(Given information)

════════════════════

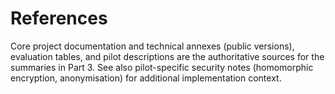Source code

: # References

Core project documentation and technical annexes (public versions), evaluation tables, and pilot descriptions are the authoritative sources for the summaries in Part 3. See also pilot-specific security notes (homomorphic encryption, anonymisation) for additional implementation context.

════════════════════

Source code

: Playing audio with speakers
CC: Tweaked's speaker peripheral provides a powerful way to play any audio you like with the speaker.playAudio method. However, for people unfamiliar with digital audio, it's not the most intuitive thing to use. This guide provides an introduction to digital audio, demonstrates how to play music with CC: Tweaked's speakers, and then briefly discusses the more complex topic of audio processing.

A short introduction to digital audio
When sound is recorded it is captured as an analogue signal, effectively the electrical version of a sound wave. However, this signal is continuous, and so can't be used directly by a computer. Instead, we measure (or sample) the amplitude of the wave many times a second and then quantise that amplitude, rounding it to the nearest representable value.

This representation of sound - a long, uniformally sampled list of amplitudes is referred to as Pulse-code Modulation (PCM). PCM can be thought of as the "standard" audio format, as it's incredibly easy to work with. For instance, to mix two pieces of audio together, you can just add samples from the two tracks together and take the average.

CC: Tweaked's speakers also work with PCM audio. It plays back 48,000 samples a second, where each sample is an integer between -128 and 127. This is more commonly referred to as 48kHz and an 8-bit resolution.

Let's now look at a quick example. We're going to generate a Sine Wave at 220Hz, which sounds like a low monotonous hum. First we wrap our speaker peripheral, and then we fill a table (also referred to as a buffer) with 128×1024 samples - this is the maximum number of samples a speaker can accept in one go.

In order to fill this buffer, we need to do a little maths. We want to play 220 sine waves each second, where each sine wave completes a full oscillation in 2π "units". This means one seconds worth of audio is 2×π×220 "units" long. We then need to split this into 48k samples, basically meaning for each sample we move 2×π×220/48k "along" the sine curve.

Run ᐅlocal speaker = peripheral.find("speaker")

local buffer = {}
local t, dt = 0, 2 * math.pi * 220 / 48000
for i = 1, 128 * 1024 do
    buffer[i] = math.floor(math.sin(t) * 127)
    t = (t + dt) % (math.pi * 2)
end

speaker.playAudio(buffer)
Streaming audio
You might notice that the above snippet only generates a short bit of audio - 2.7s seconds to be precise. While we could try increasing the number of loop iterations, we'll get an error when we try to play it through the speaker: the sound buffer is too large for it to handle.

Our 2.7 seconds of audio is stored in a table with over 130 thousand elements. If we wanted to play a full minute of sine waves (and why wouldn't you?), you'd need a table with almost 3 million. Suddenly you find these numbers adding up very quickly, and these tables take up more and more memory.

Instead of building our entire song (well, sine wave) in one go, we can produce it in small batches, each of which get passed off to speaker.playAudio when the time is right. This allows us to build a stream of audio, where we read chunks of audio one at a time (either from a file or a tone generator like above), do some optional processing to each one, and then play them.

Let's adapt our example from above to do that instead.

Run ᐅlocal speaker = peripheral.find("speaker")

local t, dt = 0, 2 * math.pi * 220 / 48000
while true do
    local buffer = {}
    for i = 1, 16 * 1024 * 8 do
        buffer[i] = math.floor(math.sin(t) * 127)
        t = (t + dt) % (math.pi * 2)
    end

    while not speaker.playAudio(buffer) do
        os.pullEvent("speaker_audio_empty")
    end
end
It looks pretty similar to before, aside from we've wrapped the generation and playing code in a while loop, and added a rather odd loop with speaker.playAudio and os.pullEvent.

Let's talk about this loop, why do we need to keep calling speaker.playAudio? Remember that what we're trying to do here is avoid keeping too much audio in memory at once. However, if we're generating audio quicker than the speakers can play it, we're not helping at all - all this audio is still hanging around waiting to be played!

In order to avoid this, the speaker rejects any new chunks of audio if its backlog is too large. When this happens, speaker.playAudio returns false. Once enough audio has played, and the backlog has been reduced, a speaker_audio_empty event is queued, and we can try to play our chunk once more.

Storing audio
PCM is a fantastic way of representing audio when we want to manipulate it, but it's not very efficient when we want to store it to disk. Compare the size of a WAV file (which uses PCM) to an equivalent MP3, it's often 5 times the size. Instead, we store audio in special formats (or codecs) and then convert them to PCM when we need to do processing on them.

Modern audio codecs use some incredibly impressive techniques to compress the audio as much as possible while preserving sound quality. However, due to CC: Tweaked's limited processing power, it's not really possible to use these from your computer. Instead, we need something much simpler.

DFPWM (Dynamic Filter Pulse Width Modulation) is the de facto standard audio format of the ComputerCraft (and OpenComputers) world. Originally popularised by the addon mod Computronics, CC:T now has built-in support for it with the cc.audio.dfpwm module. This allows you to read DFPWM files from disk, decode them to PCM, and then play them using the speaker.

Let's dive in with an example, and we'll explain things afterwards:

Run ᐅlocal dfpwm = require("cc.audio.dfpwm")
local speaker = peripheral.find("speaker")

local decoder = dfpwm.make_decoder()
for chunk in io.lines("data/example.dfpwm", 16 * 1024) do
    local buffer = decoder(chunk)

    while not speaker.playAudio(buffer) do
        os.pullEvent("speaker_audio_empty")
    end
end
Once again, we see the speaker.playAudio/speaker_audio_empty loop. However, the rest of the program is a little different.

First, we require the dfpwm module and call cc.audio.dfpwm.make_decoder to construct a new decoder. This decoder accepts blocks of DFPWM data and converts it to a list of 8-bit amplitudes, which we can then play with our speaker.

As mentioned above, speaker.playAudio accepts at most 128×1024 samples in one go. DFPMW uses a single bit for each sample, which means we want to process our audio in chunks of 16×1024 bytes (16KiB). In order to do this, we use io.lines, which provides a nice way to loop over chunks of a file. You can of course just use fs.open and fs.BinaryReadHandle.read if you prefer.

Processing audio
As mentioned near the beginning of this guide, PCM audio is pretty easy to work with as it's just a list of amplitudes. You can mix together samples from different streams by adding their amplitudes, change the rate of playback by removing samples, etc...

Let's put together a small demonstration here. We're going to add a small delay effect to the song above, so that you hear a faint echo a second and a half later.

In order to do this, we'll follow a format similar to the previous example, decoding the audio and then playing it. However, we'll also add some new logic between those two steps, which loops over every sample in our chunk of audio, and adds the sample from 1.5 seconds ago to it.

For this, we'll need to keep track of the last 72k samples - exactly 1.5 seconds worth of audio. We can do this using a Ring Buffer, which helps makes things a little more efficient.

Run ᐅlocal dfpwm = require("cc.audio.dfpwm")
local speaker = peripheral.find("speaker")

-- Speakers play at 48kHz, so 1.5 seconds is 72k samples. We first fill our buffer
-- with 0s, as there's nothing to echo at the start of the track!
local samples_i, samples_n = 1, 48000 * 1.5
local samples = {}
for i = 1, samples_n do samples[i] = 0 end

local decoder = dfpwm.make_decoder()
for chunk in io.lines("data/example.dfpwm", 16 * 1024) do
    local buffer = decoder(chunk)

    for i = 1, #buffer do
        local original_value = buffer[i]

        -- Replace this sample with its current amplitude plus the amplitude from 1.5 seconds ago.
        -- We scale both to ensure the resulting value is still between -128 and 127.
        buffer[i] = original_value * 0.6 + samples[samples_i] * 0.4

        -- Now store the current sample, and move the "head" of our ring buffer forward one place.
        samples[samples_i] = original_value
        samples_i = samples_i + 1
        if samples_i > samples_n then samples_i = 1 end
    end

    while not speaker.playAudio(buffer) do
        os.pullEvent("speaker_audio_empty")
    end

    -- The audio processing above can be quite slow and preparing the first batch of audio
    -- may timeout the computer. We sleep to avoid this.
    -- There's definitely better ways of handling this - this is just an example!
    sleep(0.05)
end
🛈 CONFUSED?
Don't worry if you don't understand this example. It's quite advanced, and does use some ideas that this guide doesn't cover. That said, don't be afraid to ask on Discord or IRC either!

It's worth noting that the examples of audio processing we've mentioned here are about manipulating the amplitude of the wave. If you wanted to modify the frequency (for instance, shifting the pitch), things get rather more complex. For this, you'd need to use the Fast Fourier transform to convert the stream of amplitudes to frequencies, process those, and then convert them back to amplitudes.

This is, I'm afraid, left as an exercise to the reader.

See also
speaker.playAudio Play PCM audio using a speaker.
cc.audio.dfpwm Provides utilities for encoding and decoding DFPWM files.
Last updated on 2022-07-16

════════════════════

What are the lines above that hold the string "waves"? Copy them.

(Response to this exercise)
In order to fill this buffer, we need to do a little maths. We want to play 220 sine waves each second, where each sine wave completes a full oscillation in 2π "units". This means one seconds worth of audio is 2×π×220 "units" long. We then need to split this into 48k samples, basically meaning for each sample we move 2×π×220/48k "along" the sine curve.
Our 2.7 seconds of audio is stored in a table with over 130 thousand elements. If we wanted to play a full minute of sine waves (and why wouldn't you?), you'd need a table with almost 3 million. Suddenly you find these numbers adding up very quickly, and these tables take up more and more memory.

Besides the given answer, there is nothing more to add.